> [Data records]
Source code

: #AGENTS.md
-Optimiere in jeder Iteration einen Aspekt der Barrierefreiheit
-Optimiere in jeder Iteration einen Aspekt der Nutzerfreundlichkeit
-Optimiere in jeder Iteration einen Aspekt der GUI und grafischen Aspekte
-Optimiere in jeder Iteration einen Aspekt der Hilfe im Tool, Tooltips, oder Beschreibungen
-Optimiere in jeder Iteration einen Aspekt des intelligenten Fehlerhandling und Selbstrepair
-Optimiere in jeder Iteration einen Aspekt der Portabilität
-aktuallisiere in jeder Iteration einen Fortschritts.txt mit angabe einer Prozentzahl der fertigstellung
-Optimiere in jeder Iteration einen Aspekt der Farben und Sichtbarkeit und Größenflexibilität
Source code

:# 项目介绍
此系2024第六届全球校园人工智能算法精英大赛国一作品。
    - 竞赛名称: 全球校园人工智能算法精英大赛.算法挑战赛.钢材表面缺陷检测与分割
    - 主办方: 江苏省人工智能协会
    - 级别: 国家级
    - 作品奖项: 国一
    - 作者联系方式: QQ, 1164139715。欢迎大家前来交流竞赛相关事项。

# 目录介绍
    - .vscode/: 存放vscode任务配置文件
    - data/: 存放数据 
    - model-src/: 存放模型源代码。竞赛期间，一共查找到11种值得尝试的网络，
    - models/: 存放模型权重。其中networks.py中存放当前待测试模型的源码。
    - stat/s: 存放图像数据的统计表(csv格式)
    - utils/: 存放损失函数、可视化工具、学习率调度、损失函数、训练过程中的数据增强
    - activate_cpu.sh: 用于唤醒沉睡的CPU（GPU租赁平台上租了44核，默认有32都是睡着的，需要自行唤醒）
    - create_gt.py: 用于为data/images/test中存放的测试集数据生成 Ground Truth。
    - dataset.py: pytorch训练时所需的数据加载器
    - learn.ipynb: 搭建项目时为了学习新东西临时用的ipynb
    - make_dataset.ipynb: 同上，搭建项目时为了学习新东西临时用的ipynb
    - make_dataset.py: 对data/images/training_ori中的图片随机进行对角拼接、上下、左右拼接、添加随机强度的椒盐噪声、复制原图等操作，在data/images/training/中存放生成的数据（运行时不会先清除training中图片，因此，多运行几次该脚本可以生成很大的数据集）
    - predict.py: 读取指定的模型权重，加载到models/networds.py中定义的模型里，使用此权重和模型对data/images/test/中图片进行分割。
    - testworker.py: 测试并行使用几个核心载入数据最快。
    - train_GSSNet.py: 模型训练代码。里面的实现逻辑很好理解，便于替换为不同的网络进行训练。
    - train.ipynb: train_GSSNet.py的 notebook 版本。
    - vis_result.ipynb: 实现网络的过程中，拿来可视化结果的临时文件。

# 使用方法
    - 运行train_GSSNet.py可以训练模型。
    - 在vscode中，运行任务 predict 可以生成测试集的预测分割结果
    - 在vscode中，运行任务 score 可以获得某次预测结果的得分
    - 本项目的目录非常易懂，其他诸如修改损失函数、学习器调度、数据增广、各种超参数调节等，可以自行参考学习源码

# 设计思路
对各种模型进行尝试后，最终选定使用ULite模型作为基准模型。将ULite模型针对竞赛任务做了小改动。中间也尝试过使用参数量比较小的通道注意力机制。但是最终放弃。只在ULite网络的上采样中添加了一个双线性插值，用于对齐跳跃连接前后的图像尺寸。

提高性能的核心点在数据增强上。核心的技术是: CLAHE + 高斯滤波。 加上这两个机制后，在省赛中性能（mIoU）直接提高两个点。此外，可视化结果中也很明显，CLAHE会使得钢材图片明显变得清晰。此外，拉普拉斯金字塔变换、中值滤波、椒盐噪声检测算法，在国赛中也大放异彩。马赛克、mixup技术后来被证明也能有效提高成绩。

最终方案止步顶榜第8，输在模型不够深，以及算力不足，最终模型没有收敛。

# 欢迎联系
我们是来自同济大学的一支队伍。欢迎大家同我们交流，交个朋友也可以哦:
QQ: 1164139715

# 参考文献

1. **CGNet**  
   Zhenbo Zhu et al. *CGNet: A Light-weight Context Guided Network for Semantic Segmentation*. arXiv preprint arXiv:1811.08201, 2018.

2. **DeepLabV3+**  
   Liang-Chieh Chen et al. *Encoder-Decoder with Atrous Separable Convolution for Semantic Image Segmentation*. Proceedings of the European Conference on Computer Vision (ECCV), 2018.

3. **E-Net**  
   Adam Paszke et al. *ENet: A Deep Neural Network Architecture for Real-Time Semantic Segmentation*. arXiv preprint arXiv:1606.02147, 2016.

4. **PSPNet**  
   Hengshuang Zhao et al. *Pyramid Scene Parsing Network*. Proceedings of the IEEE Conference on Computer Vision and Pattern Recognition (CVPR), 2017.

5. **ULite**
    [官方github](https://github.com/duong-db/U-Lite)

* * *

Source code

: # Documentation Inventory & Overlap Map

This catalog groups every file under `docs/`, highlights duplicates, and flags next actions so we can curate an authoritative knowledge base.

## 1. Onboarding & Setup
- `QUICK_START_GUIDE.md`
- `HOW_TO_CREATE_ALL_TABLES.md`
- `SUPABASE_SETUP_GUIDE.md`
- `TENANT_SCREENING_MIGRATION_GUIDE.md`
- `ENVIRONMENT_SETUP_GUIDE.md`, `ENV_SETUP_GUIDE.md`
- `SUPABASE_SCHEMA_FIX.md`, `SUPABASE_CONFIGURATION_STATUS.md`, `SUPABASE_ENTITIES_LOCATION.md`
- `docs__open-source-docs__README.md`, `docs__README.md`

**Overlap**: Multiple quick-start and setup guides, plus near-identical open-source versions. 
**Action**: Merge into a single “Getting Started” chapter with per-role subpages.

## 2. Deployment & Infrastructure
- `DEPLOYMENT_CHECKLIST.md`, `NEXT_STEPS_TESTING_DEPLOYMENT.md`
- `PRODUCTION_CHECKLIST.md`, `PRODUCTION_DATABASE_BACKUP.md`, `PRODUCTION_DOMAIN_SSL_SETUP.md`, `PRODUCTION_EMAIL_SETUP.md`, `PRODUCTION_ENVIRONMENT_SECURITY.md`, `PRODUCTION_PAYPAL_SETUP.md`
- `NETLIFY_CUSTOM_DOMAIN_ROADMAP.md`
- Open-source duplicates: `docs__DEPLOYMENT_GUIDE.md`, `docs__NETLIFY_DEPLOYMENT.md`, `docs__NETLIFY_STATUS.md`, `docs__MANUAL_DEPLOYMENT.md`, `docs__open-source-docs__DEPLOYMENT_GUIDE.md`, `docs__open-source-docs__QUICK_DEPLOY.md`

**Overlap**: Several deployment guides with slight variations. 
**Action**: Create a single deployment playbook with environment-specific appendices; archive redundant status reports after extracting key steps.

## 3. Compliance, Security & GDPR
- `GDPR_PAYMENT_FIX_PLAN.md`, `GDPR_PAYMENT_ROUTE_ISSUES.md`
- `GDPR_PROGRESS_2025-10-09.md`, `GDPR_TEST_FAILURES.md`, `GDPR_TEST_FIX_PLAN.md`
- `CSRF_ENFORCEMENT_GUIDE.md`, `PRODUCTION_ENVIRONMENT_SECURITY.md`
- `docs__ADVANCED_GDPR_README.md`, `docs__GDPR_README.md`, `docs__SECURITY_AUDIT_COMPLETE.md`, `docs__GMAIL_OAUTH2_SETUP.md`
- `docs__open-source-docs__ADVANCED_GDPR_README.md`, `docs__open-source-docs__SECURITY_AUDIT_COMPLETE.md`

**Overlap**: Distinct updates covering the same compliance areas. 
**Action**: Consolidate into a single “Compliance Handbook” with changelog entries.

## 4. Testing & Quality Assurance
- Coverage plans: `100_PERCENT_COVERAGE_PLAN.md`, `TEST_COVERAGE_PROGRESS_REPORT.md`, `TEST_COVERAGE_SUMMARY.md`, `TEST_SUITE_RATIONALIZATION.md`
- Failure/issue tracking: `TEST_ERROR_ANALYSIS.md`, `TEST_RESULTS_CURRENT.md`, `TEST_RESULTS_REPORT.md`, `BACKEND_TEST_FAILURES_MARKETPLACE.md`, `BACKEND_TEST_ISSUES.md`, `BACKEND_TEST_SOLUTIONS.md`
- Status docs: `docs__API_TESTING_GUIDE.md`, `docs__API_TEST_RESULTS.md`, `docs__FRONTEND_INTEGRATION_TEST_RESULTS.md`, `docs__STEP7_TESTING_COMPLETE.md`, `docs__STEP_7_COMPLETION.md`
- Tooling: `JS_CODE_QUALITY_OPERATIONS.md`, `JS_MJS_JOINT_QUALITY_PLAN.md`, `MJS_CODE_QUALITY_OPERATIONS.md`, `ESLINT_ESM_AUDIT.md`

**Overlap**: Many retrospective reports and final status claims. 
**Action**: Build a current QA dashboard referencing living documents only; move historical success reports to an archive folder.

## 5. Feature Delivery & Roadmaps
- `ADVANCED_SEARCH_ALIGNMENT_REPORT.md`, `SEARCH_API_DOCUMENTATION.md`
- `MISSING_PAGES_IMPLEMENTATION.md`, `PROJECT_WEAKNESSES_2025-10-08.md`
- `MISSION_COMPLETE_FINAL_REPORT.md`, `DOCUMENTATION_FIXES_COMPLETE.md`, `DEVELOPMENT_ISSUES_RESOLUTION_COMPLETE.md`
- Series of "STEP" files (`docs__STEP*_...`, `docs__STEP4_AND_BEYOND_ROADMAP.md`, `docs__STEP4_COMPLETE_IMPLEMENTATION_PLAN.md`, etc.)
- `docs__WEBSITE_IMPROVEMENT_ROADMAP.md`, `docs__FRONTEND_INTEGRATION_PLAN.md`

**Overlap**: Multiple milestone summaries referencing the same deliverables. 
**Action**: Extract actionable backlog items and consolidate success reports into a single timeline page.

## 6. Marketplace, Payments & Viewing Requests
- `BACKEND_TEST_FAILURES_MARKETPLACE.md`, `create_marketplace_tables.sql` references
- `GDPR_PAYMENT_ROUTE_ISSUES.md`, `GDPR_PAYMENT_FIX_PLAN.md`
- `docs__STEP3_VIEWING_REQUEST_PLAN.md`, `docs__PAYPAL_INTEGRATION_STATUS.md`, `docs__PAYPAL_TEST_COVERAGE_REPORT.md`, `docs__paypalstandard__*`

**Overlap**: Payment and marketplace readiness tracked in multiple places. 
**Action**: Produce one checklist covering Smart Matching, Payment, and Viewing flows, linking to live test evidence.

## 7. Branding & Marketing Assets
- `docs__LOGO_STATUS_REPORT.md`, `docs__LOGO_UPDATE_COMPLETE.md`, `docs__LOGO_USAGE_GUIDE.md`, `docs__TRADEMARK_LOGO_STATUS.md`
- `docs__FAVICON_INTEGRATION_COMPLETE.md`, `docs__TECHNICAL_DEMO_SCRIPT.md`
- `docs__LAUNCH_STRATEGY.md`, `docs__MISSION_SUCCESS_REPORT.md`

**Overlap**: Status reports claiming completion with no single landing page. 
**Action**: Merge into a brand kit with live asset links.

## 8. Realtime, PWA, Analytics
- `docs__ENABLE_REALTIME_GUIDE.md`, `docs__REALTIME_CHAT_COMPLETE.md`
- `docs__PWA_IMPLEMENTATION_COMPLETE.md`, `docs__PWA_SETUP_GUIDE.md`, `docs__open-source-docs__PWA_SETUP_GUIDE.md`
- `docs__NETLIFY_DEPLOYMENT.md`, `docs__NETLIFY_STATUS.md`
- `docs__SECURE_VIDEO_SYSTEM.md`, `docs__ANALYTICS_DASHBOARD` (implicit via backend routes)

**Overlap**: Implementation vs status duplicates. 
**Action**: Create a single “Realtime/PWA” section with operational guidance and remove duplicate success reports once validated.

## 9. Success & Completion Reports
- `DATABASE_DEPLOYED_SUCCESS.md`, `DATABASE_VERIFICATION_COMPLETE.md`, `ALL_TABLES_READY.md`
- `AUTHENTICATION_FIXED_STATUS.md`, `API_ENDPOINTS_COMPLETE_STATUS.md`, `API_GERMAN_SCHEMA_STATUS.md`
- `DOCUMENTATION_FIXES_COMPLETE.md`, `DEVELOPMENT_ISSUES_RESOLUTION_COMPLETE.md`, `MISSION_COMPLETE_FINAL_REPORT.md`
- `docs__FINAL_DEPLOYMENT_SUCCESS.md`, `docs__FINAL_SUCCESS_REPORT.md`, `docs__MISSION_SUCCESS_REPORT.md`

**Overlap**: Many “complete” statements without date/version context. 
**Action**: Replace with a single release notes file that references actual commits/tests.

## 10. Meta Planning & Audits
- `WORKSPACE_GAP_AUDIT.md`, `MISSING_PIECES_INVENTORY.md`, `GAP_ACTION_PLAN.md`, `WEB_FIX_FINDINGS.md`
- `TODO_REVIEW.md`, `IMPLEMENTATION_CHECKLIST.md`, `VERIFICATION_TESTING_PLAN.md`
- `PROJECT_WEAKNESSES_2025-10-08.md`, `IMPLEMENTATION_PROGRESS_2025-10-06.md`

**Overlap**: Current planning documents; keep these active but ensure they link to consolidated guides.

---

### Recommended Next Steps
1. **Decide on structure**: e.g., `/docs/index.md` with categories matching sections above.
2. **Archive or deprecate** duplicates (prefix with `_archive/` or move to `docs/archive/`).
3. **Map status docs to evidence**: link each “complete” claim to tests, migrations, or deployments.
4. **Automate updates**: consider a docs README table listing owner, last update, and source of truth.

> [About this exercise] Output the lines of the records above exactly as they appear, from the line containing "-Optimiere in jeder Iteration einen Aspekt der Farben" through the line containing "- make_dataset.ipynb: 同上，搭建项目时为了学习新东西临时用的ipynb".

> [Answer to this problem]
-Optimiere in jeder Iteration einen Aspekt der Farben und Sichtbarkeit und Größenflexibilität
Source code

:# 项目介绍
此系2024第六届全球校园人工智能算法精英大赛国一作品。
    - 竞赛名称: 全球校园人工智能算法精英大赛.算法挑战赛.钢材表面缺陷检测与分割
    - 主办方: 江苏省人工智能协会
    - 级别: 国家级
    - 作品奖项: 国一
    - 作者联系方式: QQ, 1164139715。欢迎大家前来交流竞赛相关事项。

# 目录介绍
    - .vscode/: 存放vscode任务配置文件
    - data/: 存放数据 
    - model-src/: 存放模型源代码。竞赛期间，一共查找到11种值得尝试的网络，
    - models/: 存放模型权重。其中networks.py中存放当前待测试模型的源码。
    - stat/s: 存放图像数据的统计表(csv格式)
    - utils/: 存放损失函数、可视化工具、学习率调度、损失函数、训练过程中的数据增强
    - activate_cpu.sh: 用于唤醒沉睡的CPU（GPU租赁平台上租了44核，默认有32都是睡着的，需要自行唤醒）
    - create_gt.py: 用于为data/images/test中存放的测试集数据生成 Ground Truth。
    - dataset.py: pytorch训练时所需的数据加载器
    - learn.ipynb: 搭建项目时为了学习新东西临时用的ipynb
    - make_dataset.ipynb: 同上，搭建项目时为了学习新东西临时用的ipynb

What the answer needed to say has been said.